[Records drawn from a dataset]
□ □ □
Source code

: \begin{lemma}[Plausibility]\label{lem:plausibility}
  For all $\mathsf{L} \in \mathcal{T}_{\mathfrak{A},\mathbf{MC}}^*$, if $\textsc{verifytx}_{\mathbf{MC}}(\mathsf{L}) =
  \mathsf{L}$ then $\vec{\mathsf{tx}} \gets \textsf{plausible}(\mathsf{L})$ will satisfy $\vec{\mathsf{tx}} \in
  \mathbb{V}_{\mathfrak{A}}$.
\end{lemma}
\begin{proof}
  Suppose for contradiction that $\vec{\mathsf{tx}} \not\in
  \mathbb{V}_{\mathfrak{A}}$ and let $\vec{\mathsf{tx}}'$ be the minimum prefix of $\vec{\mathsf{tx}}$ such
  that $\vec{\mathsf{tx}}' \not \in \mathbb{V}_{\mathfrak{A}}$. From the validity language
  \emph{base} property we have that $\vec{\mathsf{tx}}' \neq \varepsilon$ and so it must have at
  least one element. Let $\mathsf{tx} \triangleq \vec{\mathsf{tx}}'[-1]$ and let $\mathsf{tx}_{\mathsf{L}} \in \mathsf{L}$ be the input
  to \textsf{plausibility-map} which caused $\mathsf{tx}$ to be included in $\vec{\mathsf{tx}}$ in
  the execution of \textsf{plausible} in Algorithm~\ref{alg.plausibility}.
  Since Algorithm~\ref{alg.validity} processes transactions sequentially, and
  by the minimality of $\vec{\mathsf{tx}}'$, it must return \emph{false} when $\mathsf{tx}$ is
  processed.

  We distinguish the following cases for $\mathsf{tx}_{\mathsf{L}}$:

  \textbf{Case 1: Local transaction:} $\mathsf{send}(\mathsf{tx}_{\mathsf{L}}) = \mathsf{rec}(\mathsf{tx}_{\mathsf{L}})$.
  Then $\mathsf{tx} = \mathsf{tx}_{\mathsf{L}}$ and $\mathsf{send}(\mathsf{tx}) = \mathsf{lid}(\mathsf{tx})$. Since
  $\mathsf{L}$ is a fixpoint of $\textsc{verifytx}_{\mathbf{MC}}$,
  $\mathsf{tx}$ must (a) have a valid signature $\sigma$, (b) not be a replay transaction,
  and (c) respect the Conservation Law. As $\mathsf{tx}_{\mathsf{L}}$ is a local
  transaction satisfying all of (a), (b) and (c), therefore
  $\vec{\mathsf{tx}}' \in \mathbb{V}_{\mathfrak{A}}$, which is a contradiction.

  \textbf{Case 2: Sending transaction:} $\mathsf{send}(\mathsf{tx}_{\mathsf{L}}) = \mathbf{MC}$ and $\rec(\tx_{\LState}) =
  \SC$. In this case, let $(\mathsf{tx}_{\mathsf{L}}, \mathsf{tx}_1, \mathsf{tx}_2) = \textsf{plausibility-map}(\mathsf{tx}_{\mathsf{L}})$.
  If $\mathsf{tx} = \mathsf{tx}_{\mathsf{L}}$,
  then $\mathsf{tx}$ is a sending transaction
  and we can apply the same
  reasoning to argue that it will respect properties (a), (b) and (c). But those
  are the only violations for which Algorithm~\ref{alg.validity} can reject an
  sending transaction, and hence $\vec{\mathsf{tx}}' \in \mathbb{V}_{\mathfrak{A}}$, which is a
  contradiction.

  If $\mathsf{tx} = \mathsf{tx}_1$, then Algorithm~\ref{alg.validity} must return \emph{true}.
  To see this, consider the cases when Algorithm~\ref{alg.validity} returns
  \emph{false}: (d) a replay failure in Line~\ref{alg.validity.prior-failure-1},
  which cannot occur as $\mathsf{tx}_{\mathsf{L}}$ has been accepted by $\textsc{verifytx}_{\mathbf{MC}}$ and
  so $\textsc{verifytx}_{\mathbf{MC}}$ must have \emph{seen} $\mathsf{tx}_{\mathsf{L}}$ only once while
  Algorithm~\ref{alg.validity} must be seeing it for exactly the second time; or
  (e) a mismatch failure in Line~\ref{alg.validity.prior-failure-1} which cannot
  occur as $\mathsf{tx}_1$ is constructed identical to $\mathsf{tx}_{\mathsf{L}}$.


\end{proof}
□ □ □
§ What to work on:
Repeat all the lines above, keeping them exactly as they are.

§ Exercise answer:
Source code

: \begin{lemma}[Plausibility]\label{lem:plausibility}
  For all $\mathsf{L} \in \mathcal{T}_{\mathfrak{A},\mathbf{MC}}^*$, if $\textsc{verifytx}_{\mathbf{MC}}(\mathsf{L}) =
  \mathsf{L}$ then $\vec{\mathsf{tx}} \gets \textsf{plausible}(\mathsf{L})$ will satisfy $\vec{\mathsf{tx}} \in
  \mathbb{V}_{\mathfrak{A}}$.
\end{lemma}
\begin{proof}
  Suppose for contradiction that $\vec{\mathsf{tx}} \not\in
  \mathbb{V}_{\mathfrak{A}}$ and let $\vec{\mathsf{tx}}'$ be the minimum prefix of $\vec{\mathsf{tx}}$ such
  that $\vec{\mathsf{tx}}' \not \in \mathbb{V}_{\mathfrak{A}}$. From the validity language
  \emph{base} property we have that $\vec{\mathsf{tx}}' \neq \varepsilon$ and so it must have at
  least one element. Let $\mathsf{tx} \triangleq \vec{\mathsf{tx}}'[-1]$ and let $\mathsf{tx}_{\mathsf{L}} \in \mathsf{L}$ be the input
  to \textsf{plausibility-map} which caused $\mathsf{tx}$ to be included in $\vec{\mathsf{tx}}$ in
  the execution of \textsf{plausible} in Algorithm~\ref{alg.plausibility}.
  Since Algorithm~\ref{alg.validity} processes transactions sequentially, and
  by the minimality of $\vec{\mathsf{tx}}'$, it must return \emph{false} when $\mathsf{tx}$ is
  processed.

  We distinguish the following cases for $\mathsf{tx}_{\mathsf{L}}$:

  \textbf{Case 1: Local transaction:} $\mathsf{send}(\mathsf{tx}_{\mathsf{L}}) = \mathsf{rec}(\mathsf{tx}_{\mathsf{L}})$.
  Then $\mathsf{tx} = \mathsf{tx}_{\mathsf{L}}$ and $\mathsf{send}(\mathsf{tx}) = \mathsf{lid}(\mathsf{tx})$. Since
  $\mathsf{L}$ is a fixpoint of $\textsc{verifytx}_{\mathbf{MC}}$,
  $\mathsf{tx}$ must (a) have a valid signature $\sigma$, (b) not be a replay transaction,
  and (c) respect the Conservation Law. As $\mathsf{tx}_{\mathsf{L}}$ is a local
  transaction satisfying all of (a), (b) and (c), therefore
  $\vec{\mathsf{tx}}' \in \mathbb{V}_{\mathfrak{A}}$, which is a contradiction.

  \textbf{Case 2: Sending transaction:} $\mathsf{send}(\mathsf{tx}_{\mathsf{L}}) = \mathbf{MC}$ and $\rec(\tx_{\LState}) =
  \SC$. In this case, let $(\mathsf{tx}_{\mathsf{L}}, \mathsf{tx}_1, \mathsf{tx}_2) = \textsf{plausibility-map}(\mathsf{tx}_{\mathsf{L}})$.
  If $\mathsf{tx} = \mathsf{tx}_{\mathsf{L}}$,
  then $\mathsf{tx}$ is a sending transaction
  and we can apply the same
  reasoning to argue that it will respect properties (a), (b) and (c). But those
  are the only violations for which Algorithm~\ref{alg.validity} can reject an
  sending transaction, and hence $\vec{\mathsf{tx}}' \in \mathbb{V}_{\mathfrak{A}}$, which is a
  contradiction.

  If $\mathsf{tx} = \mathsf{tx}_1$, then Algorithm~\ref{alg.validity} must return \emph{true}.
  To see this, consider the cases when Algorithm~\ref{alg.validity} returns
  \emph{false}: (d) a replay failure in Line~\ref{alg.validity.prior-failure-1},
  which cannot occur as $\mathsf{tx}_{\mathsf{L}}$ has been accepted by $\textsc{verifytx}_{\mathbf{MC}}$ and
  so $\textsc{verifytx}_{\mathbf{MC}}$ must have \emph{seen} $\mathsf{tx}_{\mathsf{L}}$ only once while
  Algorithm~\ref{alg.validity} must be seeing it for exactly the second time; or
  (e) a mismatch failure in Line~\ref{alg.validity.prior-failure-1} which cannot
  occur as $\mathsf{tx}_1$ is constructed identical to $\mathsf{tx}_{\mathsf{L}}$.


\end{proof}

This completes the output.